# Where do you buy your pork fat??



## ellymae

I am haing a devil of a time finding pork fat. Where do you buy yours and what do you have to pay? Seems crazy to me to spend more on pork fat per pound then on ready made sausage.

Thanks!


----------



## tjohnson

I always save the trim from pork shoulders for making sausage.

The local grocery stores think pork fat is a premium cut.  I can buy pork chops for the same price!

Good Luck!

Todd


----------



## baboy

I went to a restaurant supply place and ordered a 50# box of back fat for less than a $/lb. Good thing I just purchases a chest freezer


----------



## smokeamotive

Ahhhhh for the good ole days! Use to be you could just go to the local grocery and they would Give it to you!!!


----------



## mballi3011

I can go to a local grocery store and sometimes they seel it to me for .25lb but then the butcher down the street wants 1.00 lb so I get mine from Winn Dixie. Now I have tried Sam's and they say that they can't seel it to me. I have been tring to catch on of the meat hacker uper in the parking lot and make a deal.


----------



## alelover

I got some from my local Food Lion here. Find out when they trim the butts and make country style ribs. They usually throw that fat out.
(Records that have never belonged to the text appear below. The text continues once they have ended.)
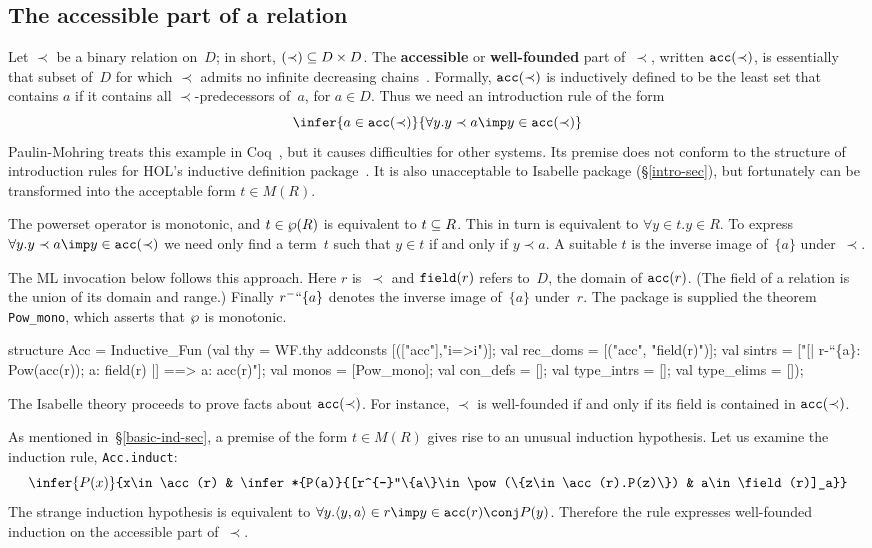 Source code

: \subsection{The accessible part of a relation}\label{acc-sec}
Let $\prec$ be a binary relation on~$D$; in short, $(\prec)\subseteq D\times D$.
The {\bf accessible} or {\bf well-founded} part of~$\prec$, written
${\tt acc}(\prec)$, is essentially that subset of~$D$ for which $\prec$ admits
no infinite decreasing chains~\cite{aczel77}.  Formally, ${\tt acc}(\prec)$ is
inductively defined to be the least set that contains $a$ if it contains
all $\prec$-predecessors of~$a$, for $a\in D$.  Thus we need an
introduction rule of the form 
\[ \infer{a\in\acc(\prec)}{\forall y.y\prec a\imp y\in\acc(\prec)} \]
Paulin-Mohring treats this example in Coq~\cite{paulin92}, but it causes
difficulties for other systems.  Its premise does not conform to 
the structure of introduction rules for HOL's inductive definition
package~\cite{camilleri92}.  It is also unacceptable to Isabelle package
(\S\ref{intro-sec}), but fortunately can be transformed into the acceptable
form $t\in M(R)$.

The powerset operator is monotonic, and $t\in\wp(R)$ is equivalent to
$t\subseteq R$.  This in turn is equivalent to $\forall y\in t. y\in R$.  To
express $\forall y.y\prec a\imp y\in\acc(\prec)$ we need only find a
term~$t$ such that $y\in t$ if and only if $y\prec a$.  A suitable $t$ is
the inverse image of~$\{a\}$ under~$\prec$.

The ML invocation below follows this approach.  Here $r$ is~$\prec$ and
${\tt field}(r)$ refers to~$D$, the domain of ${\tt acc}(r)$.  (The field of a
relation is the union of its domain and range.)  Finally
$r^{-}``\{a\}$ denotes the inverse image of~$\{a\}$ under~$r$.  The package is
supplied the theorem {\tt Pow\_mono}, which asserts that $\wp$ is monotonic.
\begin{ttbox}
structure Acc = Inductive_Fun
 (val thy = WF.thy addconsts [(["acc"],"i=>i")];
  val rec_doms = [("acc", "field(r)")];
  val sintrs = 
      ["[| r-``\{a\}: Pow(acc(r)); a: field(r) |] ==> a: acc(r)"];
  val monos = [Pow_mono];
  val con_defs = [];
  val type_intrs = [];
  val type_elims = []);
\end{ttbox}
The Isabelle theory proceeds to prove facts about ${\tt acc}(\prec)$.  For
instance, $\prec$ is well-founded if and only if its field is contained in
${\tt acc}(\prec)$.  

As mentioned in~\S\ref{basic-ind-sec}, a premise of the form $t\in M(R)$
gives rise to an unusual induction hypothesis.  Let us examine the
induction rule, {\tt Acc.induct}:
\[ \infer{P(x)}{x\in\acc(r) &
     \infer*{P(a)}{[r^{-}``\{a\}\in\pow(\{z\in\acc(r).P(z)\}) & 
                   a\in\field(r)]_a}}
\]
The strange induction hypothesis is equivalent to
$\forall y. \pair{y,a}\in r\imp y\in\acc(r)\conj P(y)$.
Therefore the rule expresses well-founded induction on the accessible part
of~$\prec$.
He gave me 3 lbs. for free.


----------



## macbillybob

I went to a local shop that makes some great sausage and ask to buy some fat back and they gave me all I wanted free.

Here is S Texas we have lots of meat markets, all the Germans and Mexicans love their meat.


----------



## daveomak

I talk to the butchers at my local chain and they give me pork fat. Beef costs .25/#. They have to leave it out and it has to be picked up daily. Don't know why it can't go in the refer?  Some health law.


----------



## venture

We have a large immigrant population here.  These folks know how to cook and use cuts of meat that used to sell for next to nothing.  Consequently prices have gone way up.  Seems to me pork fat should be free or nearly so.  Now, we have to pay about 99 cents/lb.

Oh well!


----------



## rstr hunter

I'd check your local grocer for lard.  Many times it's either by the dairy cases or cold cut areas, sometimes it's in the baking isle.  Lard is just rendered pork fat so it would be the purest form of pork fat you can find.


----------



## virginiasmokesignal

Ellymae, I don't know if this will help you any but I buy my pork fat for breakfast sausage at a regional store with store in North Carolina, Tennessee, Kentucky, Virginia, and West Virginia known as Food City who is owned by KVAT Foods, Inc., the present owner and I went to school together in high school and are to this day good friends he inherited it from his father who built the chain two years ago with the sudden death of his father. However, I pay the same thing as anyone for pork fat and they do grind it for me at no charge. The last few times I have gotten it from them, (I let them know about a week in advance) I paid .29 per pound for it. I have never purchased it anywhere else but it is good pork fat and like I say they run it through the grinder for me.  I also get my ground pork for sausage from them for breakfast sausage, (we make it out in patties and freeze it) however, the price fluctuates on it depending on what they have to make it from but if I order Lean Pork I get lean pork not pork and a bunch of fat, they trim it down and grind it good for me.  I have paid anywhere from $1.29 per lb. to 3.29 per lb. but usually some where around $1.99 to 2.29 per lb. for lean pork. Hope this helps you out, you may just have to shop around and tell them  what you want and see if you need to give them a little advance notice!

Your SMF Friend,

Barry


----------



## franklin3

I have a great butcher that saves  pork fat for me when he butchers for people that dont want it.  I get it in 12lb. bags.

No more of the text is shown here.